I don't think I will ever be "normal," but I no longer really want to be, because it isn't important. I am who I am, and I'm happy with that. I think in so many ways that the extra effort I need to put forth some days just makes me that much more appreciative of what I have done and what I am capable of. I am still "high-strung" and filled with "nervous energy," but rather than internalize it and let it harm me, I now turn it into a kind of constant, bubbly joy! I make my "weakness" into my strength and use it to love the life I thought for a time I wouldn't be able to have with my anxiety. My husband once told me that while he doesn't understand why I struggle sometimes with things that are just... easy for him, he also has no doubt that he has never gone through anything like what I go through every day. I felt so strong when he said that; proud all over again with what I was able to do and what I came from.

I only have GAD now, and I have controlled it for 13 years and counting without medication, working with the chemical rushes my body still likes to throw at me frequently just because it is the way it is. But they don't overwhelm me like they used to. Do I still have bad moments? Yes. But are they anywhere near as bad as they were? Not even close. Who rules my life? I do. Do I still have work ahead of me? Of course! Will I ever be "the person that I would like to be?" Thanks to Lucinda Bassett and StressCenter for Stress and Anxiety's Combatting Stress and Depression Program program, I already am.

To everyone out there... please don't give up. You are so, so strong to have made it this far. It may not happen over night, but you will make it through.

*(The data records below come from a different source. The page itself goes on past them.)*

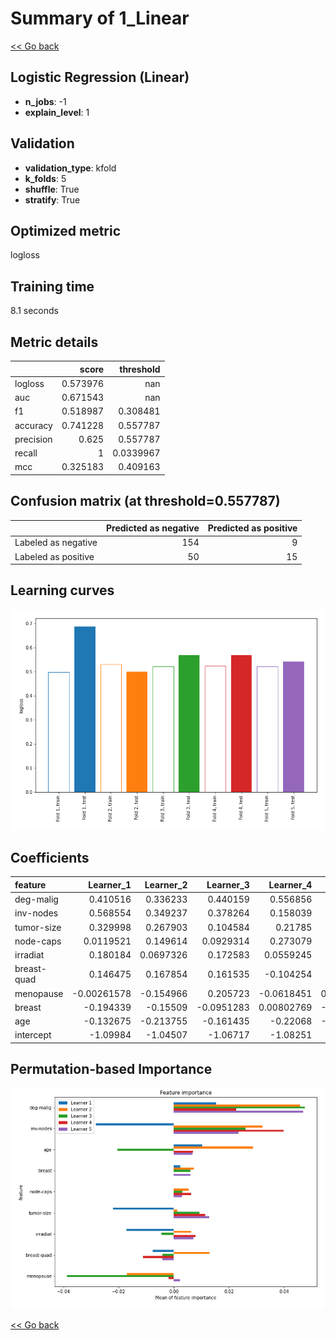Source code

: # Summary of 1_Linear

[<< Go back](../README.md)


## Logistic Regression (Linear)
- **n_jobs**: -1
- **explain_level**: 1

## Validation
 - **validation_type**: kfold
 - **k_folds**: 5
 - **shuffle**: True
 - **stratify**: True

## Optimized metric
logloss

## Training time

8.1 seconds

## Metric details
|           |    score |   threshold |
|:----------|---------:|------------:|
| logloss   | 0.573976 | nan         |
| auc       | 0.671543 | nan         |
| f1        | 0.518987 |   0.308481  |
| accuracy  | 0.741228 |   0.557787  |
| precision | 0.625    |   0.557787  |
| recall    | 1        |   0.0339967 |
| mcc       | 0.325183 |   0.409163  |


## Confusion matrix (at threshold=0.557787)
|                     |   Predicted as negative |   Predicted as positive |
|:--------------------|------------------------:|------------------------:|
| Labeled as negative |                     154 |                       9 |
| Labeled as positive |                      50 |                      15 |

## Learning curves
![Learning curves](learning_curves.png)

## Coefficients
| feature     |   Learner_1 |   Learner_2 |   Learner_3 |   Learner_4 |   Learner_5 |
|:------------|------------:|------------:|------------:|------------:|------------:|
| deg-malig   |  0.410516   |   0.336233  |   0.440159  |  0.556856   |   0.426343  |
| inv-nodes   |  0.568554   |   0.349237  |   0.378264  |  0.158039   |   0.30749   |
| tumor-size  |  0.329998   |   0.267903  |   0.104584  |  0.21785    |   0.233662  |
| node-caps   |  0.0119521  |   0.149614  |   0.0929314 |  0.273079   |   0.248589  |
| irradiat    |  0.180184   |   0.0697326 |   0.172583  |  0.0559245  |   0.140952  |
| breast-quad |  0.146475   |   0.167854  |   0.161535  | -0.104254   |   0.158281  |
| menopause   | -0.00261578 |  -0.154966  |   0.205723  | -0.0618451  |   0.0823128 |
| breast      | -0.194339   |  -0.15509   |  -0.0951283 |  0.00802769 |  -0.127789  |
| age         | -0.132675   |  -0.213755  |  -0.161435  | -0.22068    |  -0.074363  |
| intercept   | -1.09984    |  -1.04507   |  -1.06717   | -1.08251    |  -1.07339   |


## Permutation-based Importance
![Permutation-based Importance](permutation_importance.png)

[<< Go back](../README.md)
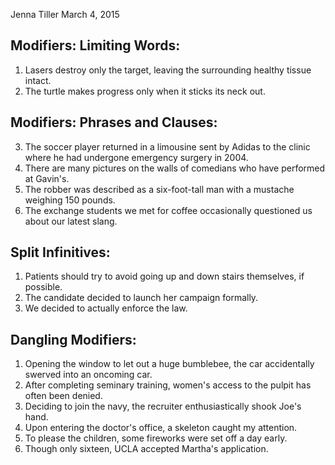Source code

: Jenna Tiller
March 4, 2015

## Modifiers: Limiting Words:

1. Lasers destroy only the target, leaving the surrounding healthy tissue intact.
2. The turtle makes progress only when it sticks its neck out.

## Modifiers: Phrases and Clauses:

3. The soccer player returned in a limousine sent by Adidas to the clinic where he had undergone emergency surgery in 2004.
4. There are many pictures on the walls of comedians who have performed at Gavin's.
5. The robber was described as a six-foot-tall man with a mustache weighing 150 pounds.
6. The exchange students we met for coffee occasionally questioned us about our latest slang.

## Split Infinitives:

1. Patients should try to avoid going up and down stairs themselves, if possible.
2. The candidate decided to launch her campaign formally.
3. We decided to actually enforce the law.

## Dangling Modifiers:

1. Opening the window to let out a huge bumblebee, the car accidentally swerved into an oncoming car.
2. After completing seminary training, women's access to the pulpit has often been denied.
3. Deciding to join the navy, the recruiter enthusiastically shook Joe's hand.
4. Upon entering the doctor's office, a skeleton caught my attention.
5. To please the children, some fireworks were set off a day early.
6. Though only sixteen, UCLA accepted Martha's application.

You'll have setbacks and bad days and relapses and trouble subjects, but you'll also have victories and good days and a richness that someone who hasn't seen how dark their life can become will never be able to have. I chose as my signature the chinese proverb "fall down seven times, stand up eight" because it always reminds me to keep trying, even long after it looks like I'll never succeed, because if you keep trying you eventually will be able to stand on your own two feet. And stronger for the trying.

All my best to you.
"Fall down seven times, stand up eight." ~ Chinese Proverb

Guest

Post by Guest » Tue Apr 06, 2010 6:21 pm

Littlegraycat,

Excellent stuff thank you for sharing your story. It has really encouraged me more than you know :)

Jill~

Guest

Post by Guest » Wed Apr 07, 2010 10:47 am

Hi,
Wow, thank you from the bottom of my heart for sharing your story. I needed that. I have just completed the program along with a personalized coach from StressCenter. We are all courageous and determined, vibrant, caring people. We just have to believe it! To new beginnings!
Claudette

Guest

Post by Guest » Sat Apr 10, 2010 8:39 pm

Claudette,

Absolutely! And congratulations on finishing the program. It could be a daunting thing to get through sometimes, eh? ;D But really, it only gets better from here. To many good years of your own ahead!